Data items
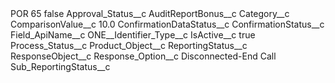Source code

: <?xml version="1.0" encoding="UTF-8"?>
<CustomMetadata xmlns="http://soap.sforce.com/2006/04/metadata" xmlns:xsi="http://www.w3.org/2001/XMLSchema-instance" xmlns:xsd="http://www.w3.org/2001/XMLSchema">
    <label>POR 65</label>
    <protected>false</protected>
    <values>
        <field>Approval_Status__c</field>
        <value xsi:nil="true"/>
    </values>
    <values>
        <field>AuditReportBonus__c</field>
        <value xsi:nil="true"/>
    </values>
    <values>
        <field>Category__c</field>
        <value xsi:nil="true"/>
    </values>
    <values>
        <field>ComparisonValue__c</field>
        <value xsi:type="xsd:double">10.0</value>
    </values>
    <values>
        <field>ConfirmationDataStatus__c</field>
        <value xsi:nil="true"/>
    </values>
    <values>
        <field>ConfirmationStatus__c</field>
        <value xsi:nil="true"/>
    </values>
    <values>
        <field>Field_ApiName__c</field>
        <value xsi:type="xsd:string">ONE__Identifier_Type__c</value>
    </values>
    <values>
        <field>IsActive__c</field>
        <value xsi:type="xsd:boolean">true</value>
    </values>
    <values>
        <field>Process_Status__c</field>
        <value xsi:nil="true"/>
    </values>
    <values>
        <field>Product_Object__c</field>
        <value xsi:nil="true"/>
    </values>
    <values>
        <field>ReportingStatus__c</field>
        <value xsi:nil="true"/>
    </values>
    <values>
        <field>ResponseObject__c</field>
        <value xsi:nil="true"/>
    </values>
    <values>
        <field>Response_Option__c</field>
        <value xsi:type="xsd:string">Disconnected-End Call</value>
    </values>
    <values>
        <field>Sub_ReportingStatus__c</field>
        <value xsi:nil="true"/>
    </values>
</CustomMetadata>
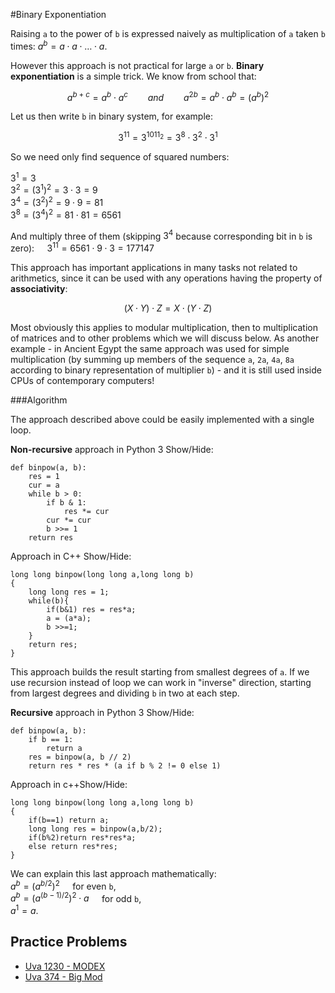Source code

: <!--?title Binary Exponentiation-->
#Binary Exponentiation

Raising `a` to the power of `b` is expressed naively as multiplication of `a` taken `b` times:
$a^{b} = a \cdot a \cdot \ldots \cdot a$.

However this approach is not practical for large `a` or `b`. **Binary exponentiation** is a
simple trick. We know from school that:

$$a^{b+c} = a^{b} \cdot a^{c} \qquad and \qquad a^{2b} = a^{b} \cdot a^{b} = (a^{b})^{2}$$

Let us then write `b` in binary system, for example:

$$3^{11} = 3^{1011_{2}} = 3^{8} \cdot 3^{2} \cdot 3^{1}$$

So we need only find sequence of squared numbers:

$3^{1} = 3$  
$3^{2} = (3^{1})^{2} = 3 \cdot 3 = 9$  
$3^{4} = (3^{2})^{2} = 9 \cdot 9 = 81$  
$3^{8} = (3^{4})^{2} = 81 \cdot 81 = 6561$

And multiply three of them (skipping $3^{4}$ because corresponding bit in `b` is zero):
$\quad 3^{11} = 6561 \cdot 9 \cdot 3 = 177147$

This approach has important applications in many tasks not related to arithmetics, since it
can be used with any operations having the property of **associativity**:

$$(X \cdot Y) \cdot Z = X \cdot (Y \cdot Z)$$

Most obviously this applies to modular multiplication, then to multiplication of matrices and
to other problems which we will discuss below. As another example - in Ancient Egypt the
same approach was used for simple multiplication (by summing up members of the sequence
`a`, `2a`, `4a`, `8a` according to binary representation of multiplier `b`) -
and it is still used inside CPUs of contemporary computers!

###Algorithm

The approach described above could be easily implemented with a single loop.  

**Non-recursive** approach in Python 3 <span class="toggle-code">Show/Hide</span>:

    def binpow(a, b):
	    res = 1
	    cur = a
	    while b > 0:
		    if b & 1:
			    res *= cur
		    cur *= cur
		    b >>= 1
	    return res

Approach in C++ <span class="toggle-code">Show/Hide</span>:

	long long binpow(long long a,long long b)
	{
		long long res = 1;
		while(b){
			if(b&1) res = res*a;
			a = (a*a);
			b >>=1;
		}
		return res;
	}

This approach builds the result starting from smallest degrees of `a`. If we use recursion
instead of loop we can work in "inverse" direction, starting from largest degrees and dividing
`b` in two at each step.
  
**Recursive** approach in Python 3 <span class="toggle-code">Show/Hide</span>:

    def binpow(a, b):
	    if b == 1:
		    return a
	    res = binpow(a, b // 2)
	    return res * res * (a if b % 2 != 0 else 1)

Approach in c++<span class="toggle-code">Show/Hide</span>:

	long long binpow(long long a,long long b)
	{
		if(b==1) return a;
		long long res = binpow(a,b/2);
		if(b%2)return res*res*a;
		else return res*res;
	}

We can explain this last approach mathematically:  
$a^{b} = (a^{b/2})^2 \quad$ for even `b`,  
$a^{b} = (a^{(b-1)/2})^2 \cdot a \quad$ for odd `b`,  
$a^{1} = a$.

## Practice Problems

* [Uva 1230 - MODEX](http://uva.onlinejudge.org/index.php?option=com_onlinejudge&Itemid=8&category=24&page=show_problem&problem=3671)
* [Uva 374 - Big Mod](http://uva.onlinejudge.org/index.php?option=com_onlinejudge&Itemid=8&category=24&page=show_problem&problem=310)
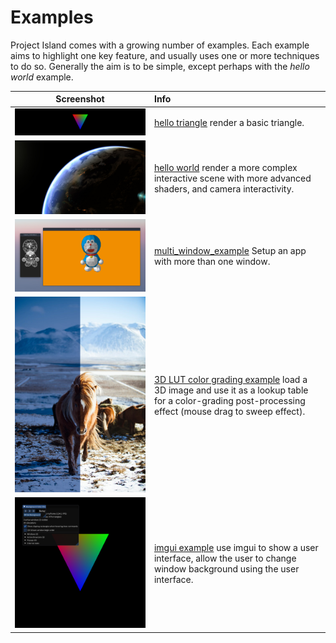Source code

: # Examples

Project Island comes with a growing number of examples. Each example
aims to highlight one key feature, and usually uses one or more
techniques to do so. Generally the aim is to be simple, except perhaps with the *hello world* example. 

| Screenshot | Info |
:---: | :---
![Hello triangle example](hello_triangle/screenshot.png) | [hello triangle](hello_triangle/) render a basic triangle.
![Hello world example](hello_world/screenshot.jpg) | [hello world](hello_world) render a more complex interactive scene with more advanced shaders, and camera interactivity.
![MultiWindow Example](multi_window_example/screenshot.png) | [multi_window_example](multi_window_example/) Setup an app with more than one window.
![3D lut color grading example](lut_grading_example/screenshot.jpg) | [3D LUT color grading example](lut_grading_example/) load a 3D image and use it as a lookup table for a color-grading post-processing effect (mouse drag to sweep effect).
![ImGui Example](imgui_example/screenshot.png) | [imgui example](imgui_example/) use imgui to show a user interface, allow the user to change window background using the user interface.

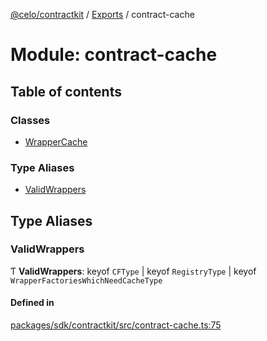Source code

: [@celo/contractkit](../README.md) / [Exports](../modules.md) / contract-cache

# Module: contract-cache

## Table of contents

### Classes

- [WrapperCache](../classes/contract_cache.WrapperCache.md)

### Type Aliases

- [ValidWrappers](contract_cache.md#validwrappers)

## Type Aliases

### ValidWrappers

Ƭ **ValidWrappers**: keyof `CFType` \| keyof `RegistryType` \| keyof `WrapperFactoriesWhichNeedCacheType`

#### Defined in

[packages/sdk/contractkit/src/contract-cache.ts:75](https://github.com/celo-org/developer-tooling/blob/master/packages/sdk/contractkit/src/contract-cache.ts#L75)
==
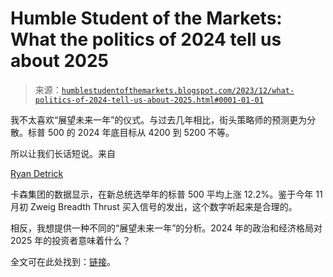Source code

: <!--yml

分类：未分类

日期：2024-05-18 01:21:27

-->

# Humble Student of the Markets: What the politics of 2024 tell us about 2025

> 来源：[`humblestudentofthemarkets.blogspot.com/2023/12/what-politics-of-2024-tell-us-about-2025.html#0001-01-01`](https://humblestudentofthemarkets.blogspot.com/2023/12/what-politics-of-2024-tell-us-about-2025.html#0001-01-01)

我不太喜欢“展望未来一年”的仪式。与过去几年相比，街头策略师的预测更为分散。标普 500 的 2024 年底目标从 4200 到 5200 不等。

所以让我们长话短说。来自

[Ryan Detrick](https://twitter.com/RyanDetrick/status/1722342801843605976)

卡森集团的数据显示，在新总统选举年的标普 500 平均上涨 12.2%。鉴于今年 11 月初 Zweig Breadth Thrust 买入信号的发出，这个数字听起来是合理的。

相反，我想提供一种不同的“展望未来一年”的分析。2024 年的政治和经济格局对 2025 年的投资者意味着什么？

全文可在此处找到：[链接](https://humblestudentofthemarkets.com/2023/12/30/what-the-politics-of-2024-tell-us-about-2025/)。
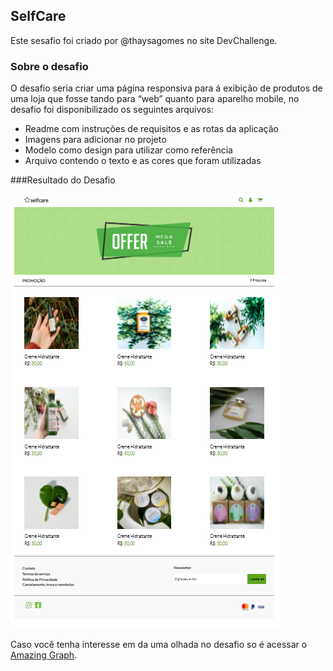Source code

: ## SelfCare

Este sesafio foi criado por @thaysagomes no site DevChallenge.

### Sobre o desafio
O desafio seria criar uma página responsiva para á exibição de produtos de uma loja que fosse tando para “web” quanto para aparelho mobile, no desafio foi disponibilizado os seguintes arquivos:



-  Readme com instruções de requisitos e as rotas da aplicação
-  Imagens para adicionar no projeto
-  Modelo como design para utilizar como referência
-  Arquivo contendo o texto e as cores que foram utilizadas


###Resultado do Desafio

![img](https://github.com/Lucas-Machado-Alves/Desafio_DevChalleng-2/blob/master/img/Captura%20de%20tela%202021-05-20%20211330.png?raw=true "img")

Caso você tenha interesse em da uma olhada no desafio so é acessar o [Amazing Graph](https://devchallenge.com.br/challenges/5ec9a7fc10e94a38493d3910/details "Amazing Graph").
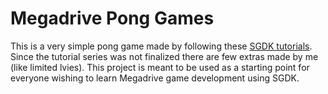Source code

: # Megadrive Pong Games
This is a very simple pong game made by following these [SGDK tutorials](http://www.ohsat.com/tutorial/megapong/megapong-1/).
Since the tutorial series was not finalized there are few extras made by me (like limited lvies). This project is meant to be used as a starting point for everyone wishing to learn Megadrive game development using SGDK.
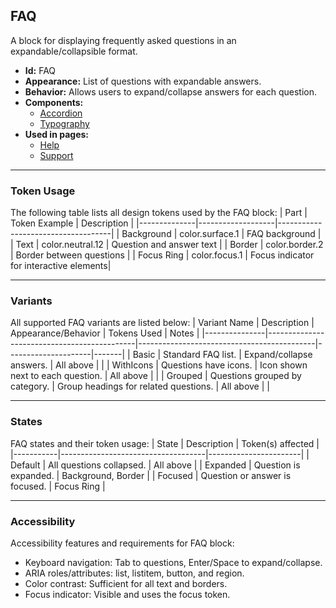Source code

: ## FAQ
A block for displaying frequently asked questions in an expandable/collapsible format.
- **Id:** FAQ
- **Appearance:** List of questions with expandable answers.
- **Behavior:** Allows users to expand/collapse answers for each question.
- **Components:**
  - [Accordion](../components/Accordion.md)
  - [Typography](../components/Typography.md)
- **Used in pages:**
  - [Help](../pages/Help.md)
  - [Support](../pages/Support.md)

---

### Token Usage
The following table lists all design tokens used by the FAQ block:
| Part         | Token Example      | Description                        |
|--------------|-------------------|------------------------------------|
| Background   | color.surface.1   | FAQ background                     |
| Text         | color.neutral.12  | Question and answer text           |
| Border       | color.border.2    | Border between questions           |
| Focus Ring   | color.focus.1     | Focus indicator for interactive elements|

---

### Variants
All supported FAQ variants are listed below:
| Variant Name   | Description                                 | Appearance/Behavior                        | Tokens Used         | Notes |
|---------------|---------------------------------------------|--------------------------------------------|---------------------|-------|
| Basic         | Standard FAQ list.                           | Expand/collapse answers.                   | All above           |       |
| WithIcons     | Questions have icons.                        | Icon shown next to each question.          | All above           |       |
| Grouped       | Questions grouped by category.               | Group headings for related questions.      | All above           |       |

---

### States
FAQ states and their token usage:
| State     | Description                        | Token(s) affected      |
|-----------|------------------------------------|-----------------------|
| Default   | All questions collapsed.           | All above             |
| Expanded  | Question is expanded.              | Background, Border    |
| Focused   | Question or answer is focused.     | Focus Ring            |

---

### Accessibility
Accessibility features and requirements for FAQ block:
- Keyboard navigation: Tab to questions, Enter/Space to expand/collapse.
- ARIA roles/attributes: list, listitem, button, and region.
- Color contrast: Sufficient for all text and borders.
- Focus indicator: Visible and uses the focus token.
* * *
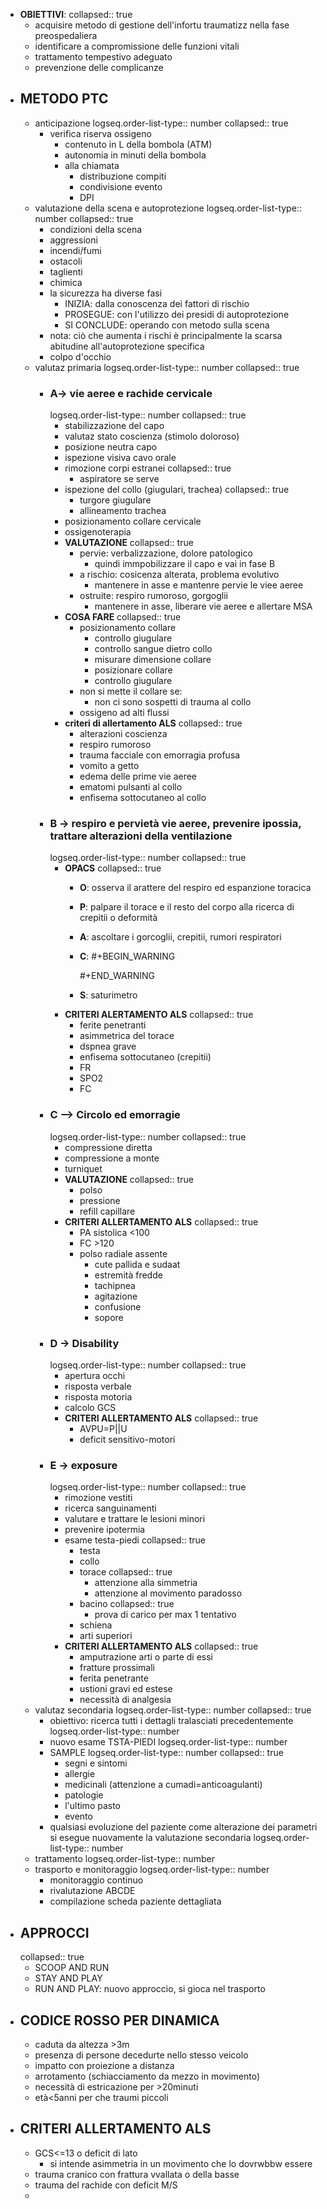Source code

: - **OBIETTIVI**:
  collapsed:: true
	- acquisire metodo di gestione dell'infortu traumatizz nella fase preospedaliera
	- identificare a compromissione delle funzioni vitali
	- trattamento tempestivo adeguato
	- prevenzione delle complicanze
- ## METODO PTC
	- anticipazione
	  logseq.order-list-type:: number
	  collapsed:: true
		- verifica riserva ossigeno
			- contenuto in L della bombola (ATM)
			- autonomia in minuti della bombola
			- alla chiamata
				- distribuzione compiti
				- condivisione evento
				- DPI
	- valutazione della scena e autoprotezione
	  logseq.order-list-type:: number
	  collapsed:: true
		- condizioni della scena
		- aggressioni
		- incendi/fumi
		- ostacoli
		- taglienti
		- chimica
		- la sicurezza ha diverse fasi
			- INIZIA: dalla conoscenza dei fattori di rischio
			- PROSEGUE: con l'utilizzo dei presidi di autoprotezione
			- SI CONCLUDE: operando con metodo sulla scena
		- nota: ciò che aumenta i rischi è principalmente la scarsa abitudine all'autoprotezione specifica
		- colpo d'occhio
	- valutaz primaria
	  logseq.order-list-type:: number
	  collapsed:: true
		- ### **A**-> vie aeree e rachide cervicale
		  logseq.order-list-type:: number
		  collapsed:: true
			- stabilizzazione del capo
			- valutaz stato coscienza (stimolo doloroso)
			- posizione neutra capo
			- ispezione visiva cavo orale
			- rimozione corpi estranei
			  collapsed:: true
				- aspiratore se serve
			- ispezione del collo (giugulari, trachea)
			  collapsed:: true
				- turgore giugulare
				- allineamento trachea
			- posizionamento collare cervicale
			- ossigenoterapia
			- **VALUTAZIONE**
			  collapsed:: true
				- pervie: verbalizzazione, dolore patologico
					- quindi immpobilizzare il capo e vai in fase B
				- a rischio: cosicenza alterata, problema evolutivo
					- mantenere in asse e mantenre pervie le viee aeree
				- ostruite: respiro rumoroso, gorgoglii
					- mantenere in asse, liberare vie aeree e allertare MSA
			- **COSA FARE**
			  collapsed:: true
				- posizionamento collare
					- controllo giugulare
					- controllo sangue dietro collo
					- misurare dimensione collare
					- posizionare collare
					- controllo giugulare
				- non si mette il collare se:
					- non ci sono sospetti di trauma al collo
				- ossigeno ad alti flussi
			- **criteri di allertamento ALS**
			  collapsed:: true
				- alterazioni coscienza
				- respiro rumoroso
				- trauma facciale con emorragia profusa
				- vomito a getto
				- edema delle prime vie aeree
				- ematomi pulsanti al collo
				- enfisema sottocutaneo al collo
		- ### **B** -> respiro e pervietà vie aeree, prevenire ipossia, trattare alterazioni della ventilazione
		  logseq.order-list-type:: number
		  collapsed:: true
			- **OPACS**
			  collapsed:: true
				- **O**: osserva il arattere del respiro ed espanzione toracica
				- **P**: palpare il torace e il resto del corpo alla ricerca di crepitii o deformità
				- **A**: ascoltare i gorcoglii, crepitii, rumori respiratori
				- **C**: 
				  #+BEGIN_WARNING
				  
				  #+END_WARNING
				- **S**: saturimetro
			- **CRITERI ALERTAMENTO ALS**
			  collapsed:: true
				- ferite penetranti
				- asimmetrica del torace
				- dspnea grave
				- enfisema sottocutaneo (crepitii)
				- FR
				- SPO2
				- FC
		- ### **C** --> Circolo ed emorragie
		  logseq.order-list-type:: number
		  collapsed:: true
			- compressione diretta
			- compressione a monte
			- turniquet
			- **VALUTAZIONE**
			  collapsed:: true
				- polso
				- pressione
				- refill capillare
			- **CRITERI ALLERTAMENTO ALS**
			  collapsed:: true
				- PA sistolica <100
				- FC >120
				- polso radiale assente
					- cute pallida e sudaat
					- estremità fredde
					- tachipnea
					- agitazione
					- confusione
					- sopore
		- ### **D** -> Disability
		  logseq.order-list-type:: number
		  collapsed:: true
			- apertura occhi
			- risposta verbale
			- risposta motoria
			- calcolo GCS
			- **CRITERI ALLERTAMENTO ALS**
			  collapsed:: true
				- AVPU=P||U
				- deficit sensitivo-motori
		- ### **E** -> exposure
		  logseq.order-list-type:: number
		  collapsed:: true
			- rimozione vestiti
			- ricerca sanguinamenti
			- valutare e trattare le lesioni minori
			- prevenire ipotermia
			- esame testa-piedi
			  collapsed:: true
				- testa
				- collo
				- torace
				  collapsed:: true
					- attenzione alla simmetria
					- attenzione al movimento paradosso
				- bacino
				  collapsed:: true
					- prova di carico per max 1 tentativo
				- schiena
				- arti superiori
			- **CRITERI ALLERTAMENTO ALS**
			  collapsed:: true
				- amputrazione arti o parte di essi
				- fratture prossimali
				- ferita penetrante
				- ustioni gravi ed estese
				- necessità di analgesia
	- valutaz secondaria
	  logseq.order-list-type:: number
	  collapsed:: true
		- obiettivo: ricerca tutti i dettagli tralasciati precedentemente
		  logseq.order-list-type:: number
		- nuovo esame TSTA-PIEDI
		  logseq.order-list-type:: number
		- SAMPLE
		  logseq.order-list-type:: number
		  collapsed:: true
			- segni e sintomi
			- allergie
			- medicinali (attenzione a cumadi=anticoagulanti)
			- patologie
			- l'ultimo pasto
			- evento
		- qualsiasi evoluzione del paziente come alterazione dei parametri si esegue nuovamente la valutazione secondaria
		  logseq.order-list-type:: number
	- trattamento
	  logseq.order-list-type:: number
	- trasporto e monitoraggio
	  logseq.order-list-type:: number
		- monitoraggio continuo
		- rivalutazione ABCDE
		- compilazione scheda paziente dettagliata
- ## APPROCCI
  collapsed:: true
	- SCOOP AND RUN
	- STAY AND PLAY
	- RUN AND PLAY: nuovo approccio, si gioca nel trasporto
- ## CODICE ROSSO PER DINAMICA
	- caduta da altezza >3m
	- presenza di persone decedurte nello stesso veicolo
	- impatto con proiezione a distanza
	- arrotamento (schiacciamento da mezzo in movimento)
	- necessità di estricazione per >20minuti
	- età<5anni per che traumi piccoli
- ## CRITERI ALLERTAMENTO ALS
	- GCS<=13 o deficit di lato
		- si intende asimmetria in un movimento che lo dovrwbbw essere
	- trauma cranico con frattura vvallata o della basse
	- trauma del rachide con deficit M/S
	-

§ What is required: Scan the records above for the word "collo" and return every line where it occurs.

§ Response to the task:
			- ispezione del collo (giugulari, trachea)
					- controllo sangue dietro collo
					- non ci sono sospetti di trauma al collo
				- ematomi pulsanti al collo
				- enfisema sottocutaneo al collo
				- collo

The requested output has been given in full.